Programme for Government - not good enough says INOU

5 Jun 2002

While there is much to be welcomed in the Programme for Government agreed by Fianna Fáil and the Progressive Democrats, the Irish National Organisation for the Unemployed is continuing with its campaign to have swingeing cuts to Community Employment projects (CE) halted and reversed.

Tomorrow, Thursday June 6 at 11am, the INOU will take part in a protest rally outside Dáil Éireann calling for 'Consultation not cuts', because the government's reduction in CE places is a breach of the Programme for Prosperity and Fairness (PPF) that has not been agreed with the Social Partners.

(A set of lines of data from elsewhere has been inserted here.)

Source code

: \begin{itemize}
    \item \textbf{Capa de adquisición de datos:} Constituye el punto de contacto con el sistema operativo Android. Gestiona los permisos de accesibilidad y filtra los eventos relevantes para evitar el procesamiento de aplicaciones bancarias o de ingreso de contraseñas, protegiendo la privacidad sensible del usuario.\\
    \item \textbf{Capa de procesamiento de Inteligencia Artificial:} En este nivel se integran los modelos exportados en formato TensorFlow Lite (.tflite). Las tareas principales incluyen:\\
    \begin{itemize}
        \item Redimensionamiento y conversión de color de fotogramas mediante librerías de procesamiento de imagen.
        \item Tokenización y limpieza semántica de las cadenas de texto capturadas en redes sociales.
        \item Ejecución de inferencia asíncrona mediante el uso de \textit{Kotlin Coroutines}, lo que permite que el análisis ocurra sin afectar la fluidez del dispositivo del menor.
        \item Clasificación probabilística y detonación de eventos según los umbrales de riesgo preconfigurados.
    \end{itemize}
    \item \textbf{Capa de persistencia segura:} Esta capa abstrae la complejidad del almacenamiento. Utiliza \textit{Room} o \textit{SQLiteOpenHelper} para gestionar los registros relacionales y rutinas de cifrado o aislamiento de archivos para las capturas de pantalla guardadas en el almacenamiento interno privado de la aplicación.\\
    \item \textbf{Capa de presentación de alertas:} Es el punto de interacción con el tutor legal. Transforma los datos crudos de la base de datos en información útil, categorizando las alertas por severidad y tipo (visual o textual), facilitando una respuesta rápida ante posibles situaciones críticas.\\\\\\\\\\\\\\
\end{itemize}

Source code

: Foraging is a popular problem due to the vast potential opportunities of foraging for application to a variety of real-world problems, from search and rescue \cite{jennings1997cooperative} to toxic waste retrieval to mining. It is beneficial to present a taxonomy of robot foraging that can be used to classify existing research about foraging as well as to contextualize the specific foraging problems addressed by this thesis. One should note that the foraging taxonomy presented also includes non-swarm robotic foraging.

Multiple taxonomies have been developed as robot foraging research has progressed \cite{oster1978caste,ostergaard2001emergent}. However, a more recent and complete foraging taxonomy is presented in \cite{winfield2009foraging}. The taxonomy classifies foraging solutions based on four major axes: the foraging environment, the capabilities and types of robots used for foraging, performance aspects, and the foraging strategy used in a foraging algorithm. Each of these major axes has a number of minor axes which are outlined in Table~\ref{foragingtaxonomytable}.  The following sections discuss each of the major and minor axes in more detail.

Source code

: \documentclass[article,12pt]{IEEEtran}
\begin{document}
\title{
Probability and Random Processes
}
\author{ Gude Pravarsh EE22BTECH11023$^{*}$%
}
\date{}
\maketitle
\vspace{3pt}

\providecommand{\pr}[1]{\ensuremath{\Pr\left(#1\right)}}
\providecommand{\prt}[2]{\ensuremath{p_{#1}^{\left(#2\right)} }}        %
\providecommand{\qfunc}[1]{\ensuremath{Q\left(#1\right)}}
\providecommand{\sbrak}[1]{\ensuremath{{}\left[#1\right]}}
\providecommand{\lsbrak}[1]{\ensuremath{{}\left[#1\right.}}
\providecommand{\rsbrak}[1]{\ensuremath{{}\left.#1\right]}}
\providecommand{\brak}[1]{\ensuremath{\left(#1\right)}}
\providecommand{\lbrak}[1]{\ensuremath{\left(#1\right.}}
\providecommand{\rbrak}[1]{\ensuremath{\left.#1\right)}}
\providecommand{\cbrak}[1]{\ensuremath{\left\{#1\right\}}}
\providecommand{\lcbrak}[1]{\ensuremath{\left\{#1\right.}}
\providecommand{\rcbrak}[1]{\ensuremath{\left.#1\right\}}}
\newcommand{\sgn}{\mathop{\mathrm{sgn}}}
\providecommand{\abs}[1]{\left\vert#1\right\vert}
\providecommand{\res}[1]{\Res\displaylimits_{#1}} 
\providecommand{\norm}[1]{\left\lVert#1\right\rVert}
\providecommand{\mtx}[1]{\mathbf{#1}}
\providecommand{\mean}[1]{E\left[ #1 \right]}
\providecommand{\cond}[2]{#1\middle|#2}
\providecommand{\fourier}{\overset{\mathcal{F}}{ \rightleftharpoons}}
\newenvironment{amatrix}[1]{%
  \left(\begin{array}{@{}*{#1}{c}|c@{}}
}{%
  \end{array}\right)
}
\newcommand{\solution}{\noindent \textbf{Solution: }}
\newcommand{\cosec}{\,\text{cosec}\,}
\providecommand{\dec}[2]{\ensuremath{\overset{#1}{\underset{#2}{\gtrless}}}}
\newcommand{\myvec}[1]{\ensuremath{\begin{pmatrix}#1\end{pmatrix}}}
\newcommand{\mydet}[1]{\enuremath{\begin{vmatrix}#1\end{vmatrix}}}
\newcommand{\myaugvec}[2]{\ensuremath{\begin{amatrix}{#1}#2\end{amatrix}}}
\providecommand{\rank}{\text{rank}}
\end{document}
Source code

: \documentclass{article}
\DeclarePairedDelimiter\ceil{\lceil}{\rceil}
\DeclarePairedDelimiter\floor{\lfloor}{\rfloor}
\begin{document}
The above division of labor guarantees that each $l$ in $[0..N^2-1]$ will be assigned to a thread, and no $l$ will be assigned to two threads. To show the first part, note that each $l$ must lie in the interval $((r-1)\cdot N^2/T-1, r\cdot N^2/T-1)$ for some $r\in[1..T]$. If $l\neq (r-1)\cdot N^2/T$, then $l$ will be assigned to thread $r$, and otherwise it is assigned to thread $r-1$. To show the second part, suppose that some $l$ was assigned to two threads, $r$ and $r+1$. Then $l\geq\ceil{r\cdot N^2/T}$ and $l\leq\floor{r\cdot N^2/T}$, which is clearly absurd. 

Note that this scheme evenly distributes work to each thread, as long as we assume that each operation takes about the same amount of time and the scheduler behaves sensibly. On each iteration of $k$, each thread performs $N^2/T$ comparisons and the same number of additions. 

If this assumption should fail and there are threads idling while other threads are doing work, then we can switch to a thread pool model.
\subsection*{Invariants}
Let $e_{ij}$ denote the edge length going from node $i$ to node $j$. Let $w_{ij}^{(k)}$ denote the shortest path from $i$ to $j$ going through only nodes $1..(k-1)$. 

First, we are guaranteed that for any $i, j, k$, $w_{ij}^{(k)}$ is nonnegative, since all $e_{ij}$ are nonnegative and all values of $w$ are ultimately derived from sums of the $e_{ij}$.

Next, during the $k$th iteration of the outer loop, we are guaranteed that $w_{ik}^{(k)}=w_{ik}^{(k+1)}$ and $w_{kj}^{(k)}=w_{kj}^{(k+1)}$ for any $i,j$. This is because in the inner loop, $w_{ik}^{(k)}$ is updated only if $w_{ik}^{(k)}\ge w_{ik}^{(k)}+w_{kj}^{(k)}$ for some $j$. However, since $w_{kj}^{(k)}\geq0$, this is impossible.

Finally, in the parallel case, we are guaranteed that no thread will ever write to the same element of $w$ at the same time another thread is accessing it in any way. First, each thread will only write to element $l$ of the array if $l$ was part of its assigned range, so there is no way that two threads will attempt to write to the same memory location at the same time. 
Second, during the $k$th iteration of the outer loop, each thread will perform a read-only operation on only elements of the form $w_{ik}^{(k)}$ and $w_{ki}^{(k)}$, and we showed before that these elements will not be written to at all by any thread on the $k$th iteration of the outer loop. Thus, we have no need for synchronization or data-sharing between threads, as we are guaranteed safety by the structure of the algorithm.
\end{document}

'There are many new measures to combat unemployment in the Programme for Government,' says INOU general secretary Eric Conroy. 'We particularly welcome the two parties' commitment that they "support the positive role of the Community Employment Scheme to meet the needs of both the long-term unemployed and communities". But if this support is genuine, why are the government already cutting CE participation to 25,000 places, well below the 28,000 minimum agreed in the PPF, without having any new alternative to CE in place for those making the move from welfare to work?'

Mr Conroy continued: 'It is welcome that the two parties say "We will seek to ensure that new social economy projects are effectively targeted at areas which have traditionally had a high dependence on Community Employment Scheme"; but it is most unwelcome that vital social and community services are already suffering because CE projects are being cut, postponed or axed completely.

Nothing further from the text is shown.